• _What is needed_
The lines to reproduce run from the one containing "#### For Linux Users" through the final line of the entries; write them out exactly and add nothing.

(Records excerpted from a collection)
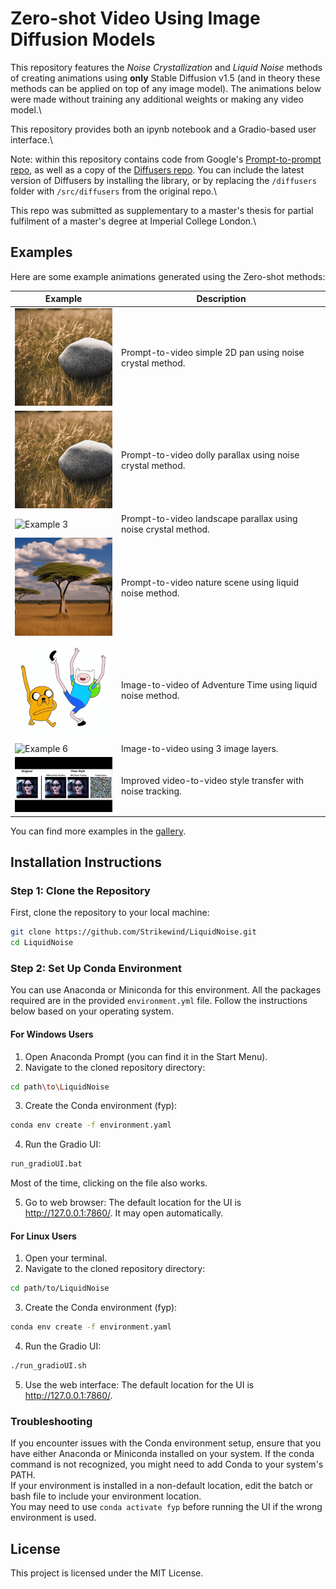# Zero-shot Video Using Image Diffusion Models

This repository features the _Noise Crystallization_ and _Liquid Noise_ methods of creating animations using **only** Stable Diffusion v1.5 (and in theory these methods can be applied on top of any image model). The animations below were made without training any additional weights or making any video model.\

This repository provides both an ipynb notebook and a Gradio-based user interface.\

Note: within this repository contains code from Google's [Prompt-to-prompt repo](https://github.com/google/prompt-to-prompt), as well as a copy of the [Diffusers repo](https://github.com/huggingface/diffusers). You can include the latest version of Diffusers by installing the library, or by replacing the `/diffusers` folder with `/src/diffusers` from the original repo.\

This repo was submitted as supplementary to a master's thesis for partial fulfilment of a master's degree at Imperial College London.\

## Examples

Here are some example animations generated using the Zero-shot methods:

| Example | Description |
|---------|-------------|
| <img src="output/roll426.gif" alt="Example 1" width="200px"> | Prompt-to-video simple 2D pan using noise crystal method. |
| <img src="output/roll6715.gif" alt="Example 2" width="200px"> | Prompt-to-video dolly parallax using noise crystal method. |
| <img src="output/roll9594.gif" alt="Example 3" width="200px"> | Prompt-to-video landscape parallax using noise crystal method. |
| <img src="output/roll3521.gif" alt="Example 4" width="200px"> | Prompt-to-video nature scene using liquid noise method. |
| <img src="output/roll549.gif" alt="Example 5" width="200px"> | Image-to-video of Adventure Time using liquid noise method. |
| <img src="output/roll6966.gif" alt="Example 6" width="200px"> | Image-to-video using 3 image layers. |
| <img src="output/vid2vidgif.gif" alt="Example 7" width="200px"> | Improved video-to-video style transfer with noise tracking. |

You can find more examples in the [gallery](https://strikewind.github.io/FYP-Supplementary/).

## Installation Instructions

### Step 1: Clone the Repository

First, clone the repository to your local machine:

```sh
git clone https://github.com/Strikewind/LiquidNoise.git
cd LiquidNoise
```

### Step 2: Set Up Conda Environment

You can use Anaconda or Miniconda for this environment. All the packages required are in the provided `environment.yml` file. Follow the instructions below based on your operating system.

#### For Windows Users
1. Open Anaconda Prompt (you can find it in the Start Menu).
2. Navigate to the cloned repository directory:
```sh
cd path\to\LiquidNoise
```
3. Create the Conda environment (fyp):
```sh
conda env create -f environment.yaml
```
4. Run the Gradio UI:
```sh
run_gradioUI.bat
```
Most of the time, clicking on the file also works.

5. Go to web browser:
The default location for the UI is http://127.0.0.1:7860/. It may open automatically.

#### For Linux Users
1. Open your terminal.
2. Navigate to the cloned repository directory:
```sh
cd path/to/LiquidNoise
```
3. Create the Conda environment (fyp):
```sh
conda env create -f environment.yaml
```
4. Run the Gradio UI:
```sh
./run_gradioUI.sh
```
5. Use the web interface:
The default location for the UI is http://127.0.0.1:7860/.

### Troubleshooting
If you encounter issues with the Conda environment setup, ensure that you have either Anaconda or Miniconda installed on your system. If the conda command is not recognized, you might need to add Conda to your system's PATH.\
If your environment is installed in a non-default location, edit the batch or bash file to include your environment location.\
You may need to use `conda activate fyp` before running the UI if the wrong environment is used.

## License
This project is licensed under the MIT License.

• _Answer space_
#### For Linux Users
1. Open your terminal.
2. Navigate to the cloned repository directory:
```sh
cd path/to/LiquidNoise
```
3. Create the Conda environment (fyp):
```sh
conda env create -f environment.yaml
```
4. Run the Gradio UI:
```sh
./run_gradioUI.sh
```
5. Use the web interface:
The default location for the UI is http://127.0.0.1:7860/.

### Troubleshooting
If you encounter issues with the Conda environment setup, ensure that you have either Anaconda or Miniconda installed on your system. If the conda command is not recognized, you might need to add Conda to your system's PATH.\
If your environment is installed in a non-default location, edit the batch or bash file to include your environment location.\
You may need to use `conda activate fyp` before running the UI if the wrong environment is used.

## License
This project is licensed under the MIT License.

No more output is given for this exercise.